*** Opening of Exercise data ***

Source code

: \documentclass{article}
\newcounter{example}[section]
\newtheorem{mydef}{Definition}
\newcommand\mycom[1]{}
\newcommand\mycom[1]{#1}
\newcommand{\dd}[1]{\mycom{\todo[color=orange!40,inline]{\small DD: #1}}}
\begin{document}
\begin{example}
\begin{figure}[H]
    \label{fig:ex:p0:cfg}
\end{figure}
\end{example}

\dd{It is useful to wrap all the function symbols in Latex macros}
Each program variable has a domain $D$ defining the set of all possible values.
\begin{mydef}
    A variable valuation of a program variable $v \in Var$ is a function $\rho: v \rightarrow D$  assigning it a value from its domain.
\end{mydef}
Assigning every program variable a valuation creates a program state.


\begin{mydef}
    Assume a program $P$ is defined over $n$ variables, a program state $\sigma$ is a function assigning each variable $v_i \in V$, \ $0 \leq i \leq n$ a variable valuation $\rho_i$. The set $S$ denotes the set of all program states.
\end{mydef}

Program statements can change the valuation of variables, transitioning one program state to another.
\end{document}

*** Close of Exercise data ***

### Exercise objective
Each line in the records above must be returned exactly as it stands.

### Answer to the problem
Source code

: \documentclass{article}
\newcounter{example}[section]
\newtheorem{mydef}{Definition}
\newcommand\mycom[1]{}
\newcommand\mycom[1]{#1}
\newcommand{\dd}[1]{\mycom{\todo[color=orange!40,inline]{\small DD: #1}}}
\begin{document}
\begin{example}
\begin{figure}[H]
    \label{fig:ex:p0:cfg}
\end{figure}
\end{example}

\dd{It is useful to wrap all the function symbols in Latex macros}
Each program variable has a domain $D$ defining the set of all possible values.
\begin{mydef}
    A variable valuation of a program variable $v \in Var$ is a function $\rho: v \rightarrow D$  assigning it a value from its domain.
\end{mydef}
Assigning every program variable a valuation creates a program state.


\begin{mydef}
    Assume a program $P$ is defined over $n$ variables, a program state $\sigma$ is a function assigning each variable $v_i \in V$, \ $0 \leq i \leq n$ a variable valuation $\rho_i$. The set $S$ denotes the set of all program states.
\end{mydef}

Program statements can change the valuation of variables, transitioning one program state to another.
\end{document}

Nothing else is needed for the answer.